Comments to “My love-hate relationship with Mother’s Day

  1. I love the idea of this list, especially as the items on it and number of persons served by it will require more attention far past Mother’s Day.

    I’m a mother without a living child, and my suggestion for your list would be donating seeds (forget-me-nots) and aloe plants to a local compassionate friends group for women like myself. The blooms and plants would give one something physical to nuture while we sometimes mourn our loss.

    Happy Mother’s Day to you.

  2. I can totally relate to what you are saying. I feel as though I work so hard to make sure holidays and birthdays are special for my kids, but when it comes to my birthday or Mother’s Day I am usually disappointed by the lack of effort. I like your idea of focusing on others. Maybe that will help me think less about my own disappointment.

  3. Dear Christine,
    Love your thoughts – keep ’em coming!
    As a Mum celebrating her first Mother’s Day
    as a Grand-Mum – with my daughter, deliciously
    adorable grandson, step son, step-inlaws, in-laws,
    etc etc (my grandson’s first birthday is ON Mother’s
    Day this year!) – I completely agree with you. I cherish those
    adorable cards my kids made me when they were young and
    the flowers they brought me when they were older – but have
    to add – love your idea of giving to others – the best gift of all.
    Thank you!

  4. I think this is awesome. Expecting other people to make your life magical (even just for one day) is rarely a good idea. I love your kindness scavenger hunt!

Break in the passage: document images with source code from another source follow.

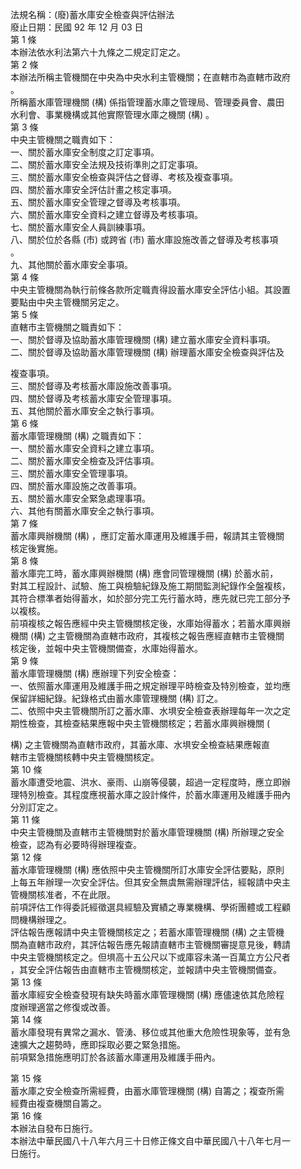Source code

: 法規名稱：(廢)蓄水庫安全檢查與評估辦法  
廢止日期：民國 92 年 12 月 03 日  
第 1 條  
本辦法依水利法第六十九條之二規定訂定之。  
第 2 條  
本辦法所稱主管機關在中央為中央水利主管機關；在直轄市為直轄市政府  
。  
所稱蓄水庫管理機關 (構) 係指管理蓄水庫之管理局、管理委員會、農田  
水利會、事業機構或其他實際管理水庫之機關 (構) 。  
第 3 條  
中央主管機關之職責如下：  
一、關於蓄水庫安全制度之訂定事項。  
二、關於蓄水庫安全法規及技術準則之訂定事項。  
三、關於蓄水庫安全檢查與評估之督導、考核及複查事項。  
四、關於蓄水庫安全評估計畫之核定事項。  
五、關於蓄水庫安全管理之督導及考核事項。  
六、關於蓄水庫安全資料之建立督導及考核事項。  
七、關於蓄水庫安全人員訓練事項。  
八、關於位於各縣 (市) 或跨省 (市) 蓄水庫設施改善之督導及考核事項  
。  
九、其他關於蓄水庫安全事項。  
第 4 條  
中央主管機關為執行前條各款所定職責得設蓄水庫安全評估小組。其設置  
要點由中央主管機關另定之。  
第 5 條  
直轄市主管機關之職責如下：  
一、關於督導及協助蓄水庫管理機關 (構) 建立蓄水庫安全資料事項。  
二、關於督導及協助蓄水庫管理機關 (構) 辦理蓄水庫安全檢查與評估及  


複查事項。  
三、關於督導及考核蓄水庫設施改善事項。  
四、關於督導及考核蓄水庫安全管理事項。  
五、其他關於蓄水庫安全之執行事項。  
第 6 條  
蓄水庫管理機關 (構) 之職責如下：  
一、關於蓄水庫安全資料之建立事項。  
二、關於蓄水庫安全檢查及評估事項。  
三、關於蓄水庫安全管理事項。  
四、關於蓄水庫設施之改善事項。  
五、關於蓄水庫安全緊急處理事項。  
六、其他有關蓄水庫安全之執行事項。  
第 7 條  
蓄水庫興辦機關 (構) ，應訂定蓄水庫運用及維護手冊，報請其主管機關  
核定後實施。  
第 8 條  
蓄水庫完工時，蓄水庫興辦機關 (構) 應會同管理機關 (構) 於蓄水前，  
對其工程設計、試驗、施工與檢驗紀錄及施工期間監測紀錄作全盤複核，  
其符合標準者始得蓄水，如於部分完工先行蓄水時，應先就已完工部分予  
以複核。  
前項複核之報告應經中央主管機關核定後，水庫始得蓄水；若蓄水庫興辦  
機關 (構) 之主管機關為直轄市政府，其複核之報告應經直轄市主管機關  
核定後，並報中央主管機關備查，水庫始得蓄水。  
第 9 條  
蓄水庫管理機關 (構) 應辦理下列安全檢查：  
一、依照蓄水庫運用及維護手冊之規定辦理平時檢查及特別檢查，並均應  
保留詳細紀錄。紀錄格式由蓄水庫管理機關 (構) 訂之。  
二、依照中央主管機關所訂之蓄水庫、水埧安全檢查表辦理每年一次之定  
期性檢查，其檢查結果應報中央主管機關核定；若蓄水庫興辦機關 (  


構) 之主管機關為直轄市政府，其蓄水庫、水埧安全檢查結果應報直  
轄市主管機關核轉中央主管機關核定。  
第 10 條  
蓄水庫遭受地震、洪水、豪雨、山崩等侵襲，超過一定程度時，應立即辦  
理特別檢查。其程度應視蓄水庫之設計條件，於蓄水庫運用及維護手冊內  
分別訂定之。  
第 11 條  
中央主管機關及直轄市主管機關對於蓄水庫管理機關 (構) 所辦理之安全  
檢查，認為有必要時得辦理複查。  
第 12 條  
蓄水庫管理機關 (構) 應依照中央主管機關所訂水庫安全評估要點，原則  
上每五年辦理一次安全評估。但其安全無虞無需辦理評估，經報請中央主  
管機關核准者，不在此限。  
前項評估工作得委託經徵選具經驗及實績之專業機構、學術團體或工程顧  
問機構辦理之。  
評估報告應報請中央主管機關核定之；若蓄水庫管理機關 (構) 之主管機  
關為直轄市政府，其評估報告應先報請直轄市主管機關審提意見後，轉請  
中央主管機關核定之。但埧高十五公尺以下或庫容未滿一百萬立方公尺者  
，其安全評估報告由直轄市主管機關核定，並報請中央主管機關備查。  
第 13 條  
蓄水庫經安全檢查發現有缺失時蓄水庫管理機關 (構) 應儘速依其危險程  
度辦理適當之修復或改善。  
第 14 條  
蓄水庫發現有異常之漏水、管湧、移位或其他重大危險性現象等，並有急  
速擴大之趨勢時，應即採取必要之緊急措施。  
前項緊急措施應明訂於各該蓄水庫運用及維護手冊內。  


第 15 條  
蓄水庫之安全檢查所需經費，由蓄水庫管理機關 (構) 自籌之；複查所需  
經費由複查機關自籌之。  
第 16 條  
本辦法自發布日施行。  
本辦法中華民國八十八年六月三十日修正條文自中華民國八十八年七月一  
日施行。  


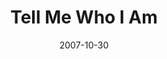 ---
layout: music 
title: "Tell Me Who I Am"
date: 2007-10-30 
description: "Comic Book Hero"
sc-permalink-url: "http://soundcloud.com/crdschurch/tell-me-who-i-am"
audio: "http://s3.amazonaws.com/crossroads-media/music/audio/TellMeWhoIAm.mp3"
audio-duration: "03:38"
src: "http://s3.amazonaws.com/crossroads-media/images/TellMeWIASML.jpg"
---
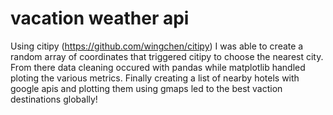 # vacation weather api
Using citipy (https://github.com/wingchen/citipy) I was able to create a random array of coordinates that triggered citipy to choose the nearest city. From there data cleaning occured with pandas while matplotlib handled ploting the various metrics. Finally creating a list of nearby hotels with google apis and plotting them using gmaps led to the best vaction destinations globally!
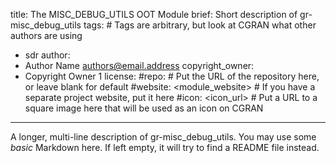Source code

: title: The MISC_DEBUG_UTILS OOT Module
brief: Short description of gr-misc_debug_utils
tags: # Tags are arbitrary, but look at CGRAN what other authors are using
  - sdr
author:
  - Author Name <authors@email.address>
copyright_owner:
  - Copyright Owner 1
license:
#repo: # Put the URL of the repository here, or leave blank for default
#website: <module_website> # If you have a separate project website, put it here
#icon: <icon_url> # Put a URL to a square image here that will be used as an icon on CGRAN
---
A longer, multi-line description of gr-misc_debug_utils.
You may use some *basic* Markdown here.
If left empty, it will try to find a README file instead.
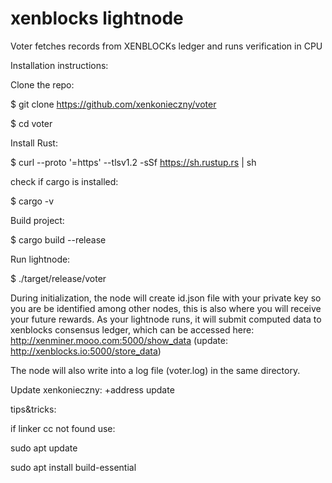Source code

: # xenblocks lightnode
Voter fetches records from XENBLOCKs ledger and runs verification in CPU 

Installation instructions:

Clone the repo:

$ git clone https://github.com/xenkonieczny/voter

$ cd voter

Install Rust:

$ curl --proto '=https' --tlsv1.2 -sSf https://sh.rustup.rs | sh

check if cargo is installed:

$ cargo -v 

Build project:

$ cargo build --release

Run lightnode:

$ ./target/release/voter

During initialization, the node will create id.json file with your private key so you are be identified among other nodes,
this is also where you will receive your future rewards.
As your lightnode runs, it will submit computed data to xenblocks consensus ledger, which can be accessed here:
http://xenminer.mooo.com:5000/show_data (update: http://xenblocks.io:5000/store_data)



The node will also write into a log file (voter.log) in the same directory.

Update xenkonieczny:
+address update


tips&tricks:

if linker cc not found use:

sudo apt update

sudo apt install build-essential
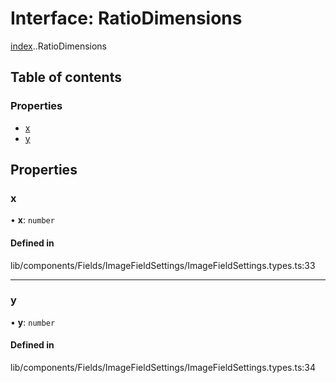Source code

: # Interface: RatioDimensions

[index](../wiki/index).[<internal>](../wiki/index.%3Cinternal%3E).RatioDimensions

## Table of contents

### Properties

- [x](../wiki/index.%3Cinternal%3E.RatioDimensions#x)
- [y](../wiki/index.%3Cinternal%3E.RatioDimensions#y)

## Properties

### x

• **x**: `number`

#### Defined in

lib/components/Fields/ImageFieldSettings/ImageFieldSettings.types.ts:33

___

### y

• **y**: `number`

#### Defined in

lib/components/Fields/ImageFieldSettings/ImageFieldSettings.types.ts:34
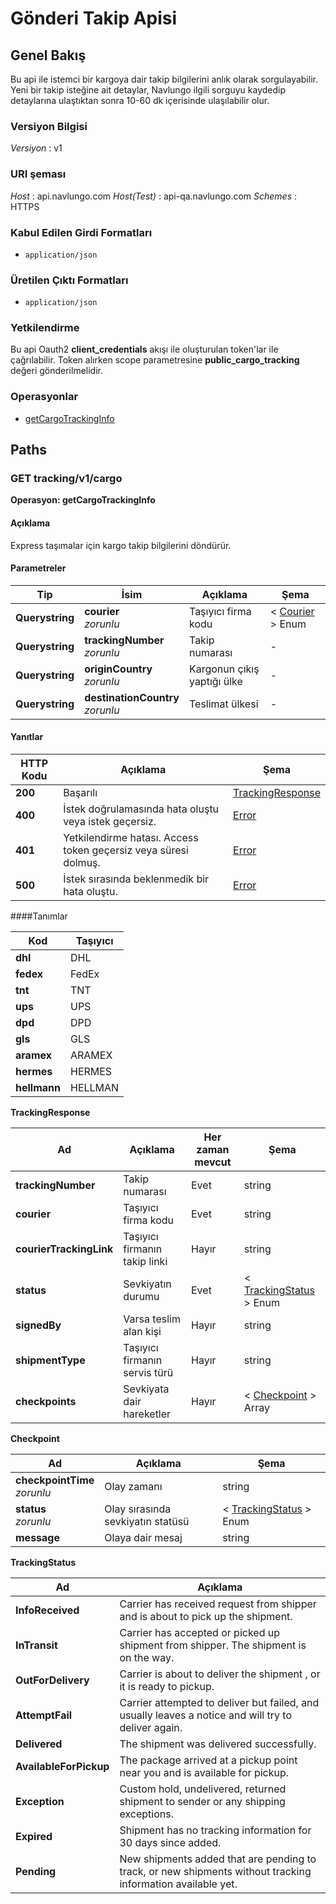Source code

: # Gönderi Takip Apisi

<a name="overview"></a>

## Genel Bakış

Bu api ile istemci bir kargoya dair takip bilgilerini anlık olarak sorgulayabilir. Yeni bir takip isteğine ait detaylar, Navlungo ilgili sorguyu kaydedip detaylarına ulaştıktan sonra 10-60 dk içerisinde ulaşılabilir olur.

### Versiyon Bilgisi

_Versiyon_ : v1

### URI şeması

_Host_ : api.navlungo.com
_Host(Test)_ : api-qa.navlungo.com
_Schemes_ : HTTPS

### Kabul Edilen Girdi Formatları

- `application/json`

### Üretilen Çıktı Formatları

- `application/json`

### Yetkilendirme

Bu api Oauth2 **client_credentials** akışı ile oluşturulan token'lar ile çağrılabilir. Token alırken scope parametresine **public_cargo_tracking** değeri gönderilmelidir.

### Operasyonlar

- [getCargoTrackingInfo](#getCargoTrackingInfo)<br>

<a name="paths"></a>

## Paths

<a name="getCargoTrackingInfo"></a>

### GET tracking/v1/cargo

**Operasyon: getCargoTrackingInfo**

#### Açıklama

Express taşımalar için kargo takip bilgilerini döndürür.

#### Parametreler

| Tip             | İsim                                 | Açıklama                    | Şema                         |
| --------------- | ------------------------------------ | --------------------------- | ---------------------------- |
| **Querystring** | **courier** <br>_zorunlu_            | Taşıyıcı firma kodu         | < [Courier](#courier) > Enum |
| **Querystring** | **trackingNumber** <br>_zorunlu_     | Takip numarası              | -                            |
| **Querystring** | **originCountry** <br>_zorunlu_      | Kargonun çıkış yaptığı ülke | -                            |
| **Querystring** | **destinationCountry** <br>_zorunlu_ | Teslimat ülkesi             | -                            |

#### Yanıtlar

| HTTP Kodu | Açıklama                                                        | Şema                                  |
| --------- | --------------------------------------------------------------- | ------------------------------------- |
| **200**   | Başarılı                                                        | [TrackingResponse](#trackingResponse) |
| **400**   | İstek doğrulamasında hata oluştu veya istek geçersiz.           | [Error](#error)                       |
| **401**   | Yetkilendirme hatası. Access token geçersiz veya süresi dolmuş. | [Error](#error)                       |
| **500**   | İstek sırasında beklenmedik bir hata oluştu.                    | [Error](#error)                       |

<a name="definitions"></a>

####Tanımlar

<a name="courier"></a>

| Kod          | Taşıyıcı |
| ------------ | -------- |
| **dhl**      | DHL      |
| **fedex**    | FedEx    |
| **tnt**      | TNT      |
| **ups**      | UPS      |
| **dpd**      | DPD      |
| **gls**      | GLS      |
| **aramex**   | ARAMEX   |
| **hermes**   | HERMES   |
| **hellmann** | HELLMAN  |

<a name="trackingResponse"></a>

**TrackingResponse**

| Ad                      | Açıklama                      | Her zaman mevcut | Şema                                       |
| ----------------------- | ----------------------------- | ---------------- | ------------------------------------------ |
| **trackingNumber**      | Takip numarası                | Evet             | string                                     |
| **courier** <br>        | Taşıyıcı firma kodu           | Evet             | string                                     |
| **courierTrackingLink** | Taşıyıcı firmanın takip linki | Hayır            | string                                     |
| **status** <br>         | Sevkiyatın durumu             | Evet             | < [TrackingStatus](#trackingStatus) > Enum |
| **signedBy**            | Varsa teslim alan kişi        | Hayır            | string                                     |
| **shipmentType**        | Taşıyıcı firmanın servis türü | Hayır            | string                                     |
| **checkpoints**         | Sevkiyata dair hareketler     | Hayır            | < [Checkpoint](#checkpoint) > Array        |

<a name="checkpoint"></a>

**Checkpoint**

| Ad                               | Açıklama                          | Şema                                       |
| -------------------------------- | --------------------------------- | ------------------------------------------ |
| **checkpointTime** <br>_zorunlu_ | Olay zamanı                       | string                                     |
| **status** <br>_zorunlu_         | Olay sırasında sevkiyatın statüsü | < [TrackingStatus](#trackingStatus) > Enum |
| **message**                      | Olaya dair mesaj                  | string                                     |

<a name="trackingStatus"></a>

**TrackingStatus**

| Ad                     | Açıklama                                                                                                    |
| ---------------------- | ----------------------------------------------------------------------------------------------------------- |
| **InfoReceived**       | Carrier has received request from shipper and is about to pick up the shipment.                             |
| **InTransit**          | Carrier has accepted or picked up shipment from shipper. The shipment is on the way.                        |
| **OutForDelivery**     | Carrier is about to deliver the shipment , or it is ready to pickup.                                        |
| **AttemptFail**        | Carrier attempted to deliver but failed, and usually leaves a notice and will try to deliver again.         |
| **Delivered**          | The shipment was delivered successfully.                                                                    |
| **AvailableForPickup** | The package arrived at a pickup point near you and is available for pickup.                                 |
| **Exception**          | Custom hold, undelivered, returned shipment to sender or any shipping exceptions.                           |
| **Expired**            | Shipment has no tracking information for 30 days since added.                                               |
| **Pending**            | New shipments added that are pending to track, or new shipments without tracking information available yet. |
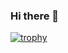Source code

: ### Hi there 👋

[![trophy](https://github-profile-trophy.vercel.app/?username=ParkMinKyu)](https://github.com/ryo-ma/github-profile-trophy)

<!--
![](https://github-readme-stats.vercel.app/api/top-langs?username=ParkMinKyu&layout=compact&theme=dracula&locale=kr)

![](https://github-readme-stats.vercel.app/api?username=ParkMinKyu&show_icons=true&theme=dracula&locale=kr)

**ParkMinKyu/ParkMinKyu** is a ✨ _special_ ✨ repository because its `README.md` (this file) appears on your GitHub profile.

Here are some ideas to get you started:

- 🔭 I’m currently working on ...
- 🌱 I’m currently learning ...
- 👯 I’m looking to collaborate on ...
- 🤔 I’m looking for help with ...
- 💬 Ask me about ...
- 📫 How to reach me: ...
- 😄 Pronouns: ...
- ⚡ Fun fact: ...
-->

  5. Mothers day is a “holiday” created by greeting card companies to sell cards. Like every other greeting card company holiday (Valentines Day comes to mind) many, many people end up feeling hurt because their expectations of the day does not meet up with the reality of the day.

    It’s nice you have a list. Enjoy going through and doing all those things. Perhaps it’s time for us all to ignore greeting card holidays and tell the people you love them and appreciate your mothers or fathers on a more regular basis.